Monday, April 7, 2014


There were many different types of Antelopes grazing.  We saw more of them than anything else.  We got so we were able to identify the differences by their coloring and their size and their horns. 

The Impalas

The Heart-A-Beast (note the heart shape in the horns)

The largest antelope… (I Can't remember the name)

And others!

One morning we saw a two different interactions which were fascinating to watch. 

First we saw a herd of females with one buck.  This is how they usually travel.  As we watched, the buck decided he wanted to mate with a specific one of the does.  As he approached her, she bolted and started to run through the trees.  She zig-zagged through and around the trees several times and he ran after her.  There were probably another 25 females, all around them, but he was not interested in any of them.  He was determined to have the one he was looking for.  He jumped on her once, and she got away.  They finally disappeared into the trees, and then a minute later came walking out calmly.  The guide said she was just “teasing” him. It made me glad I have some say-so about that portion of my life…

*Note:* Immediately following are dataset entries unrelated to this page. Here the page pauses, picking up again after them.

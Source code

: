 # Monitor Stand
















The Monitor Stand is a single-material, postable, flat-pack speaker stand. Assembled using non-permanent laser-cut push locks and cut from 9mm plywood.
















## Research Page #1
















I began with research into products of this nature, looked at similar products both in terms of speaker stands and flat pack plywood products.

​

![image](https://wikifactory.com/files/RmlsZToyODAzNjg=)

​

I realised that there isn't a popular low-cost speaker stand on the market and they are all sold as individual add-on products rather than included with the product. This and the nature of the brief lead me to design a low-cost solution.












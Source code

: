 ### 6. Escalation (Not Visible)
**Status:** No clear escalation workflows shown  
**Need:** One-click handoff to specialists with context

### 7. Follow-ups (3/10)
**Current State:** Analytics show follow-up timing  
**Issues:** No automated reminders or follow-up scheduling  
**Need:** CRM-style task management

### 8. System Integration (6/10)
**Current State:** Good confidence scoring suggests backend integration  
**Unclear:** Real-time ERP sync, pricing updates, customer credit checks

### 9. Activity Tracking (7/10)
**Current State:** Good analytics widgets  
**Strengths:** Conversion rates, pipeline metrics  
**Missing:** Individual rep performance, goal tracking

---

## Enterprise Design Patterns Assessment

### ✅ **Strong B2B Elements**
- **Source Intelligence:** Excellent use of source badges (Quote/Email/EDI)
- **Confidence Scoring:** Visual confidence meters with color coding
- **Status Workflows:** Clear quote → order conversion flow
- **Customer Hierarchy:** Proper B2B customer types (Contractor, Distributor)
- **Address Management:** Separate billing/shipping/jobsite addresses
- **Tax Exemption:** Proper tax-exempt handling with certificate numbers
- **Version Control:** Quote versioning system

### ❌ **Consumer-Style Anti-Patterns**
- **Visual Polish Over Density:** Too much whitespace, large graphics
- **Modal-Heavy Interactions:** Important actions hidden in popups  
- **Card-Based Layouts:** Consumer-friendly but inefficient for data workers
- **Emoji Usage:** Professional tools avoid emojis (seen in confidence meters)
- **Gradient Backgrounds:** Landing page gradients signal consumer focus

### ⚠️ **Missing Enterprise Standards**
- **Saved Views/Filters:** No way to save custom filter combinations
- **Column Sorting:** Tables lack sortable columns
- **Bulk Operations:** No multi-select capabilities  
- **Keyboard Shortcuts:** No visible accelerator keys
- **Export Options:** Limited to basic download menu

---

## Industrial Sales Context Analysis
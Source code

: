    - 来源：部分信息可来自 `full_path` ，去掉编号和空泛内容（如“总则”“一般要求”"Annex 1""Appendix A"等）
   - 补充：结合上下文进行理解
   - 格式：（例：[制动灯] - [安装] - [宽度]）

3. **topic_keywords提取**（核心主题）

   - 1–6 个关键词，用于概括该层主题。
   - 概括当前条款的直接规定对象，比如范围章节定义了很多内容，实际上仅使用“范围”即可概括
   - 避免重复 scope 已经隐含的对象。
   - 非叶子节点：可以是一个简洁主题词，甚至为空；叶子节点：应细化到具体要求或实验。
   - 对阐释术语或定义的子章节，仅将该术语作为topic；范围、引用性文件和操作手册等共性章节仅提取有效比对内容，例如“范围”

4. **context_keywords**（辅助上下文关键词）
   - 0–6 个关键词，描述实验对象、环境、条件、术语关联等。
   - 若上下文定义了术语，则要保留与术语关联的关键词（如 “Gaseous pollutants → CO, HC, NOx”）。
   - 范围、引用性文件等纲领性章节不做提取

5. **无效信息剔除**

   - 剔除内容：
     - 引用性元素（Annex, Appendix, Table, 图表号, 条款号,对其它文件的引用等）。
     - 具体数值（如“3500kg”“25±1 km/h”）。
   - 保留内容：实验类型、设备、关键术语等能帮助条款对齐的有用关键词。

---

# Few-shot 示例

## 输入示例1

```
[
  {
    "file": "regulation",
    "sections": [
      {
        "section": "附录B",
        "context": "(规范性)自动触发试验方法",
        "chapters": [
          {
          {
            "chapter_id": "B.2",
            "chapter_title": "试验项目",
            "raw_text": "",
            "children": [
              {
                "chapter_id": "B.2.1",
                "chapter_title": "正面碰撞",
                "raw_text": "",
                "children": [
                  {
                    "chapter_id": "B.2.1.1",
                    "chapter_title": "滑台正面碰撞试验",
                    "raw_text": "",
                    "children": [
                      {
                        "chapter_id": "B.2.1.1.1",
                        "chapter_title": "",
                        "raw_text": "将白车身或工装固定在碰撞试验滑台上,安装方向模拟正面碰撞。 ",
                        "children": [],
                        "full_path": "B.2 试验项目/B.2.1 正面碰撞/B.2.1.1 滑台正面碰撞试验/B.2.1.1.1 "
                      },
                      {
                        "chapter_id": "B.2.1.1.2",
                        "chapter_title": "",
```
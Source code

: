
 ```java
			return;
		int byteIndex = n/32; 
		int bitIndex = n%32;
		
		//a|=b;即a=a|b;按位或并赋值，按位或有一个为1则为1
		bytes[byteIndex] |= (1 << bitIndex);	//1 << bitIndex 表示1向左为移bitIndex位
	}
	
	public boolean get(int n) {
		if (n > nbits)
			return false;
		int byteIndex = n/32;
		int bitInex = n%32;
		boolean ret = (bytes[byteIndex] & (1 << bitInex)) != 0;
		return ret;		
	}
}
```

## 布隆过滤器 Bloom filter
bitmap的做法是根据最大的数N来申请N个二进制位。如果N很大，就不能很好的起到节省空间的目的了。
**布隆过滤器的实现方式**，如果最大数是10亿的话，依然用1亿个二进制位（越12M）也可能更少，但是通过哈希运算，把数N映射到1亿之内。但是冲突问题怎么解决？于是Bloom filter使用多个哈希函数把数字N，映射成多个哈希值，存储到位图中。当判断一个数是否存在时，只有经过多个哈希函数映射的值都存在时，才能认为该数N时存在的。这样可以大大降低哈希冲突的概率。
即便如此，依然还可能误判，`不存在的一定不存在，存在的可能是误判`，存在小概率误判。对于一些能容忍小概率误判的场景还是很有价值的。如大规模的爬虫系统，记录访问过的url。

About an hour later we ran into another herd of impalas. 

Again, there were about 30 females and one male buck.  About 100 feet away there was a group of about 8 “bachelors” looking for a herd to take over.   One particular bachelor had decided he wanted to challenge the “old guy”, but the “old guy” was determined to hold on to his herd and defend it. 

Even after the bachelor returned to his buddies, the Buck keeps vigilant watch.

They keep a herd for about 7 days, and then they usually wear out and one of the bachelors come in and take over.